WORTHINGTON -- Ben Doeden was looking forward to the start of the 4-H dog show Wednesday morning.
As the Worthington fifth-grader stood beside his 2-year-old golden retriever, Karamel, the youngster noted the agility portion of the show -- the first part of the competition -- was his favorite.
"We go up, down, over and through," Doeden said of the outdoor obstacle course that tests a dog's agility. "It's running around with my dog having fun. I like agility the most. Obedience is OK, but I still like agility."
Doeden, a member of the Elk Tip Toppers 4-H club, was one of 25 competitors with dogs in the show at Nobles County Fairgrounds. Youths from Murray, Rock, Nobles and Cottonwood counties participated.
"Kids that advance -- anyone that gets a blue ribbon -- can go the state dog Sept. 23-24 at the State Fairgrounds," dog trainer Cathy Steinmetz said.
Steinmetz plays an important part in preparing for the show, as well as the show itself. She has worked with the Nobles County Dog Project for 13 years and has a course for dogs on her Fulda property that's a popular training spot.
"We go out to Steinmetz's, but we have a course at home, too," Doeden said.
The agility segment of the dog show was split into five classes and took place on a course in front of Worthington Arena. Steinmetz was the only person aware of the course's layout before Wednesday, and youths and their dogs had the opportunity to walk and run through the course before competition began.
"Agility is a matter of time and what are called defaults," Steinmetz explained. "A perfect score is zero, which means there are no time faults or what they call obstacle faults, like missing a contact zone or knocking off a bar -- anything they do wrong on the course."
Each course has a maximum time limit, Steinmetz added, and penalty points are assessed for exceeding it.

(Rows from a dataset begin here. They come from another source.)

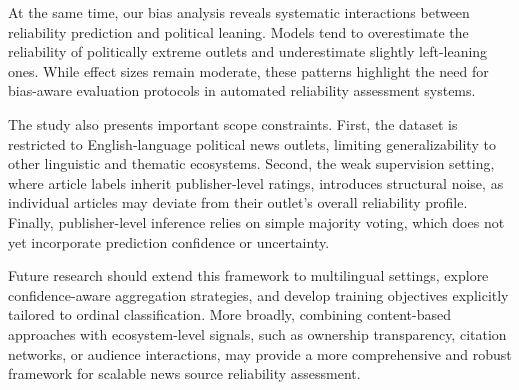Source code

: \documentclass[journal]{IEEEtran}
\begin{document}

At the same time, our bias analysis reveals systematic interactions between reliability prediction and political leaning. Models tend to overestimate the reliability of politically extreme outlets and underestimate slightly left-leaning ones. While effect sizes remain moderate, these patterns highlight the need for bias-aware evaluation protocols in automated reliability assessment systems.

The study also presents important scope constraints. First, the dataset is restricted to English-language political news outlets, limiting generalizability to other linguistic and thematic ecosystems. Second, the weak supervision setting, where article labels inherit publisher-level ratings, introduces structural noise, as individual articles may deviate from their outlet's overall reliability profile. Finally, publisher-level inference relies on simple majority voting, which does not yet incorporate prediction confidence or uncertainty. %

Future research should extend this framework to multilingual settings, explore confidence-aware aggregation strategies, and develop training objectives explicitly tailored to ordinal classification. More broadly, combining content-based approaches with ecosystem-level signals, such as ownership transparency, citation networks, or audience interactions, may provide a more comprehensive and robust framework for scalable news source reliability assessment.








\end{document}
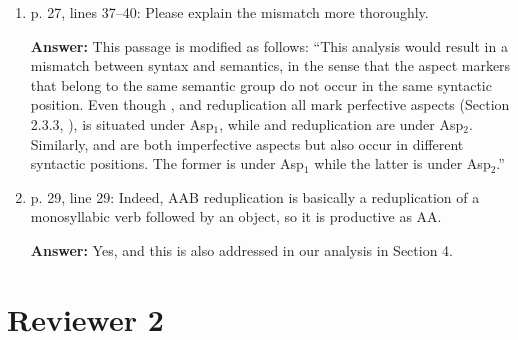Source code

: \documentclass[fleqn,twoside]{article}
\begin{document}
\begin{enumerate}
\item p. 27, lines 37--40: Please explain the mismatch more thoroughly.

\noindent
\textbf{Answer:} This passage is modified as follows: 
``This analysis would result in a mismatch between syntax and semantics, 
in the sense that the aspect markers that belong to the same semantic group do not occur in the same syntactic position. 
Even though ,  and reduplication all mark perfective aspects (Section 2.3.3, \citealt{Dai1997, XiaoMcEnery2004}),
 is situated under Asp$_1$, while  and reduplication are under Asp$_2$.
Similarly,  and  are both imperfective aspects but also occur in different syntactic positions.
The former is under Asp$_1$ while the latter is under Asp$_2$.''

\item p. 29, line 29: Indeed, AAB reduplication is basically a reduplication of a monosyllabic verb followed
by an object, so it is productive as AA.

\noindent
\textbf{Answer:} Yes, and this is also addressed in our analysis in Section 4.

\end{enumerate}

\section{Reviewer 2}\label{sec:2}
\end{document}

Showmanship takes into consideration how well kids show their dogs according to breed, Steinmetz said. Youths are asked questions relevant to their dog's breed during that segment of the show; they also must pay attention to such details as making sure the dog sits when its handler comes to a stop.
Wednesday's dog show included three levels of obedience competition, and Steinmetz said a perfect score in that category is 200 -- with points subtracted from there for mistakes. Both showmanship and obedience took place inside the arena.
Ashley Kingery, who will be an eighth-grader this fall at Worthington Middle School, was participating in her sixth 4-H dog show event. She has won several ribbons and went to the state dog show in 2004.
By 8 a.m., Kingery and the others were with their dogs at the fairgrounds, prepped and ready to go. Kingery admitted to being nervous, but was her dog, too?
"No, he just thinks we're practicing," she said, noting she also takes her dog to the Steinmetz course.
Kingery proceeded to take her chocolate Lab, Lewis, through the agility course almost flawlessly. For her, the dog show is a fun occasion.
"It's kind of like working with your best friend," she said.
Wednesday also served as entry day for all open class foods, fine arts, fancy work, fruits and vegetables, and plants and flowers. The Nobles County Fair begins today with 4-H sheep, rabbit, dairy goat and dairy shows, among other activities.